╭──

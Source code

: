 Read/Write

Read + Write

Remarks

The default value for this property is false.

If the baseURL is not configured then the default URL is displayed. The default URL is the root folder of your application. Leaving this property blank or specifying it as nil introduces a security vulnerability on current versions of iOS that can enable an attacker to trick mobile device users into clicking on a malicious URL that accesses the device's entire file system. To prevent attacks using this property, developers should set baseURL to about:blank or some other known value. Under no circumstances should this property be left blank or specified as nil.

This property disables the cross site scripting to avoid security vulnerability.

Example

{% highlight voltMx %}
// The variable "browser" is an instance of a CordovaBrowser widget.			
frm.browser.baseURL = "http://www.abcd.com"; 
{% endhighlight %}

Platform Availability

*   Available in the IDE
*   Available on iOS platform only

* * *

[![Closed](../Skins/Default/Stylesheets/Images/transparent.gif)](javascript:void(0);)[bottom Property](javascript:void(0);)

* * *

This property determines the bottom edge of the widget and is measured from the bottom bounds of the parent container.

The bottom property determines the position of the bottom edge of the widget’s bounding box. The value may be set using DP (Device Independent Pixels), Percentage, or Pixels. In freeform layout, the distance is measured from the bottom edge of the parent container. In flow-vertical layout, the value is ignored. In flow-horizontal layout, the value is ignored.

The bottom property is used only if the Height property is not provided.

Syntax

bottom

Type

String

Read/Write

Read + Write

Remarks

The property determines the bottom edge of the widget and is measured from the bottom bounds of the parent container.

╰──

Task to carry out:
Retype every record above exactly.

Problem solution:
Source code

: Read/Write

Read + Write

Remarks

The default value for this property is false.

If the baseURL is not configured then the default URL is displayed. The default URL is the root folder of your application. Leaving this property blank or specifying it as nil introduces a security vulnerability on current versions of iOS that can enable an attacker to trick mobile device users into clicking on a malicious URL that accesses the device's entire file system. To prevent attacks using this property, developers should set baseURL to about:blank or some other known value. Under no circumstances should this property be left blank or specified as nil.

This property disables the cross site scripting to avoid security vulnerability.

Example

{% highlight voltMx %}
// The variable "browser" is an instance of a CordovaBrowser widget.			
frm.browser.baseURL = "http://www.abcd.com"; 
{% endhighlight %}

Platform Availability

*   Available in the IDE
*   Available on iOS platform only

* * *

[![Closed](../Skins/Default/Stylesheets/Images/transparent.gif)](javascript:void(0);)[bottom Property](javascript:void(0);)

* * *

This property determines the bottom edge of the widget and is measured from the bottom bounds of the parent container.

The bottom property determines the position of the bottom edge of the widget’s bounding box. The value may be set using DP (Device Independent Pixels), Percentage, or Pixels. In freeform layout, the distance is measured from the bottom edge of the parent container. In flow-vertical layout, the value is ignored. In flow-horizontal layout, the value is ignored.

The bottom property is used only if the Height property is not provided.

Syntax

bottom

Type

String

Read/Write

Read + Write

Remarks

The property determines the bottom edge of the widget and is measured from the bottom bounds of the parent container.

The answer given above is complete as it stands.